Das Traditionsgeschäft Schreibmayr schließt – seine Geschichte zeigt, wie Krisen auf Unternehmen wirken.
Seit 1826 steht der Name Schreibmayr in München für Schreibkultur. Nach der beinahe 200 Jahre währenden Firmengeschichte ist Ende des Monats Schluss für das Traditionsgeschäft – Corona und die Kapriolen des Münchner Mietmarkts haben das Aus besiegelt. 1826 gründete der Galanterie- und Futteralarbeiter Johann Nepomuk Schreibmayr die Firma – seitdem gehörten große und kleine Krisen zur Unternehmensgeschichte.
„Mit Wehmut lese ich in meiner Zeitung über das Ende des ,Schreibmayrs‘ , dabei fliegen meine Gedanken zurück in die Vergangenheit meiner Familiengeschichte, die 68 Jahre mit der Geschichte des ,Schreibmayrs‘ eng verbunden war“, sagt Dr. Beatrice Bischof, deren Großvater das Traditionsgeschäft nach dem Zweiten Weltkrieg wieder aufgebaut hat und ihm sein Gesicht der Neuzeit gab. „Der Schreibmayr war das Lieblingskind meines Großvaters“, erinnert sich Bischof.
Der kam 1928 zum Schreibmayr – ebenfalls eine Krisenzeit. Der Schreibmayr war ein Opfer der Inflation und der wirtschaftlichen Verhältnisse in den 1920er-Jahren. Beatrice Bischofs Großvater, Franz Bischof, und dessen Schwager Wilhelm Treuleben hatten nach dem Ersten Weltkrieg in den Hinterhöfen der Münchner Brauereien in der Kirchenstraße die Kalender- und Lederwaren-Fabrik TeBe gegründet. Der Zukauf des Schreibmayr im Jahr 1928 war für die Fabrikanten die Gelegenheit, den Unternehmensverband zu erweitern, der unmittelbare Kundenkontakt sollte bei der Gestaltung neuer Kollektionen helfen.

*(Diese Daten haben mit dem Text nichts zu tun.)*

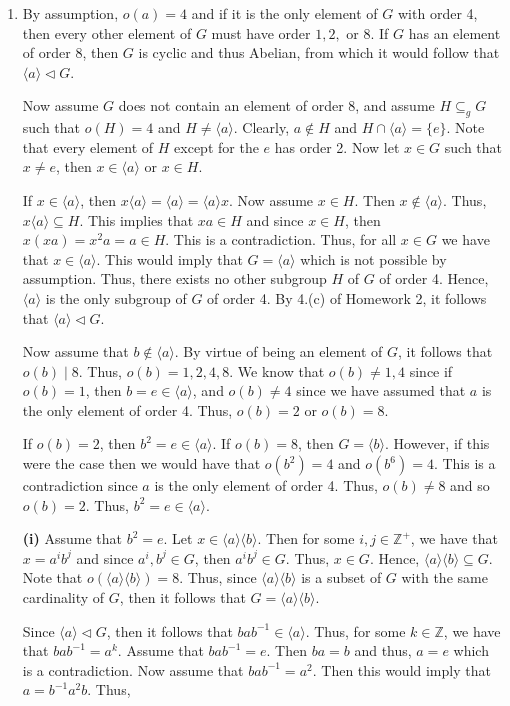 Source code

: \documentclass[12pt]{article}
\makeatletter
\theoremstyle{definition}
\theoremstyle{remark}
\renewenvironment{proof}[1][\proofname]{\par
  \pushQED{\qed}%
  \normalfont \topsep6\p@\@plus6\p@\relax
  \list{}{\leftmargin=0mm
          \rightmargin=4mm
          \settowidth{\itemindent}{\itshape#1}%
          \labelwidth=\itemindent
          \parsep=0pt \listparindent=\parindent 
  }
  \item[\hskip\labelsep
        \itshape
    #1\@addpunct{.}]\ignorespaces
}{%
  \popQED\endlist\@endpefalse
}
\let\oldproofname=\proofname
\renewcommand{\proofname}{\bf{\textit{\oldproofname}}}
\makeatother
\begin{document}
\begin{enumerate}[leftmargin=*]
\begin{enumerate}[label=(\alph*)]
\begin{proof}
                        By assumption, $o(a)=4$ and if it is the only element of $G$ with order 4, then every other element of $G$ must have order $1, 2, $ or 8. If $G$ has an element of order 8, then $G$ is cyclic and thus Abelian, from which it would follow that $\langle a\rangle\triangleleft G$.\par\hspace{4mm} Now assume $G$ does not contain an element of order 8, and assume $H\subseteq_g G$ such that $o(H)=4$ and $H\neq\langle a\rangle$. Clearly, $a\notin H$ and $H\cap\langle a\rangle =\{e\}$. Note that every element of $H$ except for the $e$ has order 2. Now let $x\in G$ such that $x\neq e$, then $x\in \langle a\rangle$ or $x\in H$.\par\hspace{4mm} If $x\in\langle a\rangle$, then  $x\langle a\rangle=\langle a\rangle=\langle a\rangle x$. Now assume $x\in H$. Then $x\notin\langle a\rangle$. Thus, $x\langle a\rangle\subseteq H$. This implies that $xa\in H$ and since $x\in H$, then $x(xa)=x^2a=a\in H$. This is a contradiction. Thus, for all $x\in G$ we have that $x\in\langle a\rangle$. This would imply that $G=\langle a\rangle$ which is not possible by assumption. Thus, there exists no other subgroup $H$ of $G$ of order 4. Hence, $\langle a\rangle$ is the only subgroup of $G$ of order 4. By 4.(c) of Homework 2, it follows that $\langle a\rangle\triangleleft G$.\par\hspace{4mm} Now assume that $b\notin\langle a\rangle$. By virtue of being an element of $G$, it follows that $o(b)\mid 8$. Thus, $o(b)=1,2,4,8$. We know that $o(b)\neq 1, 4$ since if $o(b)=1$, then $b=e\in\langle a\rangle$, and $o(b)\neq 4$ since we have assumed that $a$ is the only element of order 4. Thus, $o(b)=2$ or $o(b)=8$.\par\hspace{4mm} If $o(b)=2$, then $b^2=e\in\langle a\rangle$. If $o(b)=8$, then $G=\langle b\rangle$. However, if this were the case then we would have that $o(b^2)=4$ and $o(b^6)=4$. This is a contradiction since $a$ is the only element of order 4. Thus, $o(b)\neq 8$ and so $o(b)=2$. Thus, $b^2=e\in\langle a\rangle$.\par\hspace{4mm} \textbf{(i)} Assume that $b^2=e$. Let $x\in\langle a\rangle\langle b\rangle$. Then for some $i,j\in\mathbb{Z}^{+}$, we have that $x=a^ib^j$ and since $a^i,b^j\in G$, then $a^ib^j\in G$. Thus, $x\in G$. Hence, $\langle a\rangle\langle b\rangle\subseteq G$. Note that $o(\langle a\rangle\langle b\rangle)=8$. Thus, since $\langle a\rangle\langle b\rangle$ is a subset of $G$ with the same cardinality of $G$, then it follows that $G=\langle a\rangle\langle b\rangle$.\par\hspace{4mm} Since $\langle a\rangle\triangleleft G$, then it follows that $bab^{-1}\in\langle a\rangle$. Thus, for some $k\in\mathbb{Z}$, we have that $bab^{-1}=a^k$. Assume that $bab^{-1}=e$. Then $ba=b$ and thus, $a=e$ which is a contradiction. Now assume that $bab^{-1}=a^2$. Then this would imply that $a=b^{-1}a^2b$. Thus, 
\end{proof}
\end{enumerate}
\end{enumerate}
\end{document}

Es folgte die Weltwirtschaftskrise, die Machtergreifung der Nationalsozialisten und letztlich die Zerstörung des Ladengeschäfts in der Theatinerstraße in der Bombennacht vom 23. auf den 24. April 1944. „Unmittelbar nach dem Angriff versuchte mein Großvater noch zu retten, was zu retten war“, erinnert sich Bischof. Vorsorglich hatte der Unternehmer Ausweichlager in Dachau, am Tegernsee und in den Kellerräumen der TeBe-Fabrik angelegt – und er mietete einen kleinen Laden in der Residenzstraße 16 an.
Im Juli bezog der Schreibmayr seine neuen Verkaufsräume in der Theatinerstraße 9, im Haus der Hypo-Bank. „Mein Großvater sah die Residenzstraße nicht als sein Absatzgebiet“, sagt Bischof. Damit schloss sich ein Kreis: „Der Schreibmayr stand nun wieder an der gleichen Stelle, an der der Sohn des Gründers, der Magistratsrat Ludwig Schreibmayr, das erste Ladengeschäft eröffnet hatte“, sagt Bischof.

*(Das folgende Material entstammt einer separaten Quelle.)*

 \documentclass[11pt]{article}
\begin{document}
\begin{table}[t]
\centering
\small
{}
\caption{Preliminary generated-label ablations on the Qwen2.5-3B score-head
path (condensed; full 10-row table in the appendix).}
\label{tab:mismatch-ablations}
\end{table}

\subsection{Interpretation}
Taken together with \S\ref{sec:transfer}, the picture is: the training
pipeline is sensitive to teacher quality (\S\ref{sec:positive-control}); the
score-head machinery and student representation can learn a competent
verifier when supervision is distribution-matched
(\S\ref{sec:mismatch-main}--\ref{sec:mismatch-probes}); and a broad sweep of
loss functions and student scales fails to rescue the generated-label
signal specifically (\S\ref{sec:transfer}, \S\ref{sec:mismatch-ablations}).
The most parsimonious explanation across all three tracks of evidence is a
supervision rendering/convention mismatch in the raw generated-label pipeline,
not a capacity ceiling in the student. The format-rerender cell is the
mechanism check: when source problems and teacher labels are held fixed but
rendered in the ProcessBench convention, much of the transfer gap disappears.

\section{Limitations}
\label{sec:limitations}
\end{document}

Der Umzug kurz nach der Währungsreform war ein Wagnis, das sich auszahlte. „Mein Großvater hatte seine Lebensaufgabe wieder“, erinnert sich Bischof. Und mit dem Eintritt der Junioren
Beatrice Bischofs Vater Fritz Bischof und dessen Vetter, wurde der Schreibmayr 1953 erweitert, eine leistungsfähige Druckerei aufgebaut. 1961 erweiterte Fritz Bischof den Betrieb erneut, im Wirtschaftswunderland wurde der Schreibmayr zum weltweit größten Abnehmer von Montblanc-Füllfederhaltern.

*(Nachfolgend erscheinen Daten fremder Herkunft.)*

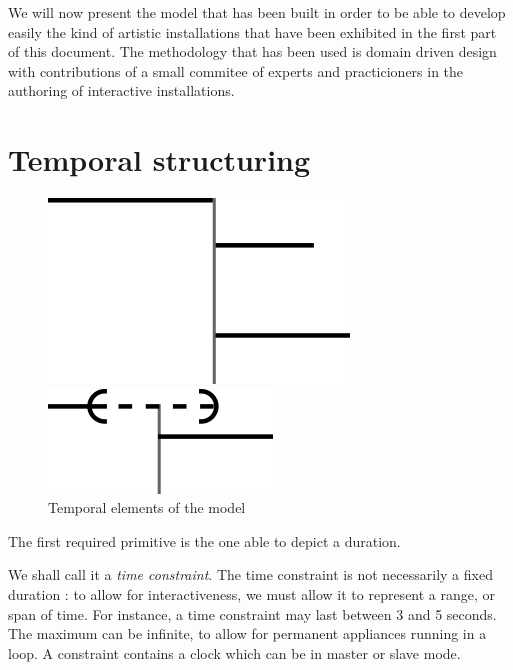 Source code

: \documentclass{sigchi}
\begin{document}
We will now present the model that has been built in order to be able to develop easily the kind of artistic installations that have been exhibited in the first part of this document. The methodology that has been used is domain driven design with contributions of a small commitee of experts and practicioners in the authoring of interactive installations. 
\section{Temporal structuring}
\label{sectemporal}
\begin{figure}[h]
    \centering
    \begin{minipage}[b]{.5\linewidth}
        \centering
        \includegraphics[scale=0.7]{images/timenode.png}
    \end{minipage}\begin{minipage}[b]{.5\linewidth}
    \centering
    \includegraphics[scale=0.7]{images/souple.png}
\end{minipage}	

\caption{Temporal elements of the model}
\label{fig.cst.timenode}
\end{figure}	

The first required primitive is the one able to depict a duration.

We shall call it a \textit{time constraint}.
The time constraint is not necessarily a fixed duration : to allow for interactiveness, 
we must allow it to represent a range, or span of time. For instance, a time constraint may last between 3 and 5 seconds. The maximum can be infinite, to allow for permanent appliances running in a loop. A constraint contains a clock which can be in master or slave mode.
\end{document}
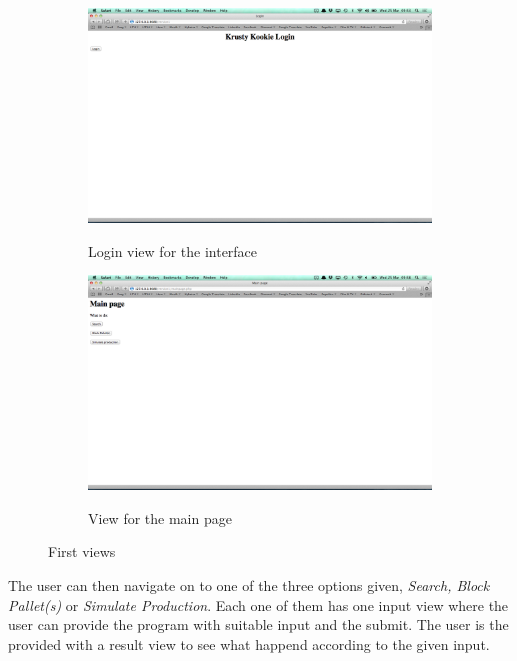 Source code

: \documentclass[a4paper]{scrartcl}
\numberwithin{equation}{section}
\begin{document}
\begin{figure}[h]
  \centering
  	\begin{subfigure}[b]{0.45\textwidth}
    	\includegraphics[width=\textwidth]{figures/view_login.png}
    	\label{figure:view_login}
    	\caption{Login view for the interface}
 		\end{subfigure}	

 		\begin{subfigure}[b]{0.45\textwidth}
    	\includegraphics[width=\textwidth]{figures/view_mainpage.png}
    	\label{figure:view_mainpage}
    	\caption{View for the main page}
 		\end{subfigure} 
 		\caption{First views}
\end{figure}

The user can then navigate on to one of the three options given, \emph{Search, Block Pallet(s)} or \emph{Simulate Production}. Each one of them has one input view where the user can provide the program with suitable input and the submit. The user is the provided with a result view to see what happend according to the given input.
\end{document}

Die kommenden Jahrzehnte zeigten dennoch, wie sehr die Wirtschaft einem stetigen Wandel unterliegt: Die Fachhändler wurden mit dem „Problem Kaufhaus“ konfrontiert – so wie heute die Kaufhäuser unter dem Onlinehandel ächzen. Automatisierung und Computerisierung trieben die Kosten, die steigenden Mieten in München ebenso. Als der Hypo- Komplex 1996 umgebaut wurde, kam das Thema Standortsicherheit hinzu, reifte der Entschluss zum Verkauf des Schreibmayrs an die Kaut-Bullinger-Holding – „unter Erhalt der Arbeitsplätze und des guten Firmennamens“, so Bischof.
Jetzt werfen die Nachfolger in der Corona-Krise das Handtuch. Immerhin kommen sie ohne Entlassungen aus die Mitarbeiter kommen allesamt im Kaut-Bullinger-Haupthaus unter.